◆ Input data
=== Section Start ===

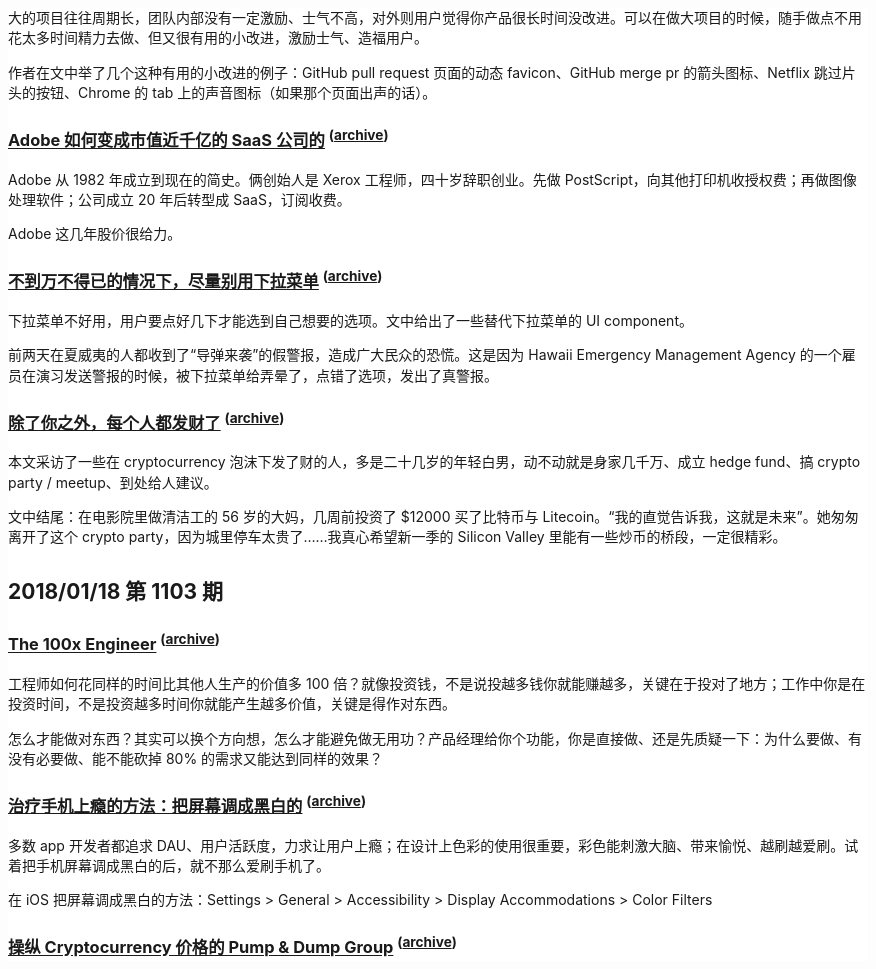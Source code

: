 大的项目往往周期长，团队内部没有一定激励、士气不高，对外则用户觉得你产品很长时间没改进。可以在做大项目的时候，随手做点不用花太多时间精力去做、但又很有用的小改进，激励士气、造福用户。

作者在文中举了几个这种有用的小改进的例子：GitHub pull request 页面的动态 favicon、GitHub merge pr 的箭头图标、Netflix 跳过片头的按钮、Chrome 的 tab 上的声音图标（如果那个页面出声的话）。

### [Adobe 如何变成市值近千亿的 SaaS 公司的](https://producthabits.com/adobe-95-billion-saas-company/) <sup>([archive](https://archive.md/20200929054026/https://producthabits.com/adobe-95-billion-saas-company/))</sup>

Adobe 从 1982 年成立到现在的简史。俩创始人是 Xerox 工程师，四十岁辞职创业。先做 PostScript，向其他打印机收授权费；再做图像处理软件；公司成立 20 年后转型成 SaaS，订阅收费。

Adobe 这几年股价很给力。

### [不到万不得已的情况下，尽量别用下拉菜单](https://www.lukew.com/ff/entry.asp?1950) <sup>([archive](https://archive.md/20150720075552/http://www.lukew.com/ff/entry.asp?1950))</sup>

下拉菜单不好用，用户要点好几下才能选到自己想要的选项。文中给出了一些替代下拉菜单的 UI component。

前两天在夏威夷的人都收到了“导弹来袭”的假警报，造成广大民众的恐慌。这是因为 Hawaii Emergency Management Agency 的一个雇员在演习发送警报的时候，被下拉菜单给弄晕了，点错了选项，发出了真警报。

### [除了你之外，每个人都发财了](https://www.nytimes.com/2018/01/13/style/bitcoin-millionaires.html) <sup>([archive](https://archive.md/20211129155244/https://www.nytimes.com/2018/01/13/style/bitcoin-millionaires.html))</sup>

本文采访了一些在 cryptocurrency 泡沫下发了财的人，多是二十几岁的年轻白男，动不动就是身家几千万、成立 hedge fund、搞 crypto party / meetup、到处给人建议。

文中结尾：在电影院里做清洁工的 56 岁的大妈，几周前投资了 $12000 买了比特币与 Litecoin。“我的直觉告诉我，这就是未来”。她匆匆离开了这个 crypto party，因为城里停车太贵了……我真心希望新一季的 Silicon Valley 里能有一些炒币的桥段，一定很精彩。

## 2018/01/18 第 1103 期

### [The 100x Engineer](https://zef.me/the-100x-engineer-6d50a690a866) <sup>([archive](https://archive.md/20220505052953/https://zef.me/the-100x-engineer-6d50a690a866))</sup>

工程师如何花同样的时间比其他人生产的价值多 100 倍？就像投资钱，不是说投越多钱你就能赚越多，关键在于投对了地方；工作中你是在投资时间，不是投资越多时间你就能产生越多价值，关键是得作对东西。

怎么才能做对东西？其实可以换个方向想，怎么才能避免做无用功？产品经理给你个功能，你是直接做、还是先质疑一下：为什么要做、有没有必要做、能不能砍掉 80% 的需求又能达到同样的效果？

### [治疗手机上瘾的方法：把屏幕调成黑白的](https://www.nytimes.com/2018/01/12/technology/grayscale-phone.html) <sup>([archive](https://archive.md/20220302024013/https://www.nytimes.com/2018/01/12/technology/grayscale-phone.html))</sup>

多数 app 开发者都追求 DAU、用户活跃度，力求让用户上瘾；在设计上色彩的使用很重要，彩色能刺激大脑、带来愉悦、越刷越爱刷。试着把手机屏幕调成黑白的后，就不那么爱刷手机了。

在 iOS 把屏幕调成黑白的方法：Settings > General > Accessibility > Display Accommodations > Color Filters

### [操纵 Cryptocurrency 价格的 Pump & Dump Group](https://bitfalls.com/2018/01/12/anatomy-pump-dump-group/) <sup>([archive](https://archive.md/20180114170027/https://bitfalls.com/2018/01/12/anatomy-pump-dump-group/))</sup>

=== Section End ===

◆ Work instructions
Exact copy, pictures removed: set down the whole listing above.

◆ Response to the task
Source code

: 大的项目往往周期长，团队内部没有一定激励、士气不高，对外则用户觉得你产品很长时间没改进。可以在做大项目的时候，随手做点不用花太多时间精力去做、但又很有用的小改进，激励士气、造福用户。

作者在文中举了几个这种有用的小改进的例子：GitHub pull request 页面的动态 favicon、GitHub merge pr 的箭头图标、Netflix 跳过片头的按钮、Chrome 的 tab 上的声音图标（如果那个页面出声的话）。

### [Adobe 如何变成市值近千亿的 SaaS 公司的](https://producthabits.com/adobe-95-billion-saas-company/) <sup>([archive](https://archive.md/20200929054026/https://producthabits.com/adobe-95-billion-saas-company/))</sup>

Adobe 从 1982 年成立到现在的简史。俩创始人是 Xerox 工程师，四十岁辞职创业。先做 PostScript，向其他打印机收授权费；再做图像处理软件；公司成立 20 年后转型成 SaaS，订阅收费。

Adobe 这几年股价很给力。

### [不到万不得已的情况下，尽量别用下拉菜单](https://www.lukew.com/ff/entry.asp?1950) <sup>([archive](https://archive.md/20150720075552/http://www.lukew.com/ff/entry.asp?1950))</sup>

下拉菜单不好用，用户要点好几下才能选到自己想要的选项。文中给出了一些替代下拉菜单的 UI component。

前两天在夏威夷的人都收到了“导弹来袭”的假警报，造成广大民众的恐慌。这是因为 Hawaii Emergency Management Agency 的一个雇员在演习发送警报的时候，被下拉菜单给弄晕了，点错了选项，发出了真警报。

### [除了你之外，每个人都发财了](https://www.nytimes.com/2018/01/13/style/bitcoin-millionaires.html) <sup>([archive](https://archive.md/20211129155244/https://www.nytimes.com/2018/01/13/style/bitcoin-millionaires.html))</sup>

本文采访了一些在 cryptocurrency 泡沫下发了财的人，多是二十几岁的年轻白男，动不动就是身家几千万、成立 hedge fund、搞 crypto party / meetup、到处给人建议。

文中结尾：在电影院里做清洁工的 56 岁的大妈，几周前投资了 $12000 买了比特币与 Litecoin。“我的直觉告诉我，这就是未来”。她匆匆离开了这个 crypto party，因为城里停车太贵了……我真心希望新一季的 Silicon Valley 里能有一些炒币的桥段，一定很精彩。

## 2018/01/18 第 1103 期

### [The 100x Engineer](https://zef.me/the-100x-engineer-6d50a690a866) <sup>([archive](https://archive.md/20220505052953/https://zef.me/the-100x-engineer-6d50a690a866))</sup>

工程师如何花同样的时间比其他人生产的价值多 100 倍？就像投资钱，不是说投越多钱你就能赚越多，关键在于投对了地方；工作中你是在投资时间，不是投资越多时间你就能产生越多价值，关键是得作对东西。

怎么才能做对东西？其实可以换个方向想，怎么才能避免做无用功？产品经理给你个功能，你是直接做、还是先质疑一下：为什么要做、有没有必要做、能不能砍掉 80% 的需求又能达到同样的效果？

### [治疗手机上瘾的方法：把屏幕调成黑白的](https://www.nytimes.com/2018/01/12/technology/grayscale-phone.html) <sup>([archive](https://archive.md/20220302024013/https://www.nytimes.com/2018/01/12/technology/grayscale-phone.html))</sup>

多数 app 开发者都追求 DAU、用户活跃度，力求让用户上瘾；在设计上色彩的使用很重要，彩色能刺激大脑、带来愉悦、越刷越爱刷。试着把手机屏幕调成黑白的后，就不那么爱刷手机了。

在 iOS 把屏幕调成黑白的方法：Settings > General > Accessibility > Display Accommodations > Color Filters

### [操纵 Cryptocurrency 价格的 Pump & Dump Group](https://bitfalls.com/2018/01/12/anatomy-pump-dump-group/) <sup>([archive](https://archive.md/20180114170027/https://bitfalls.com/2018/01/12/anatomy-pump-dump-group/))</sup>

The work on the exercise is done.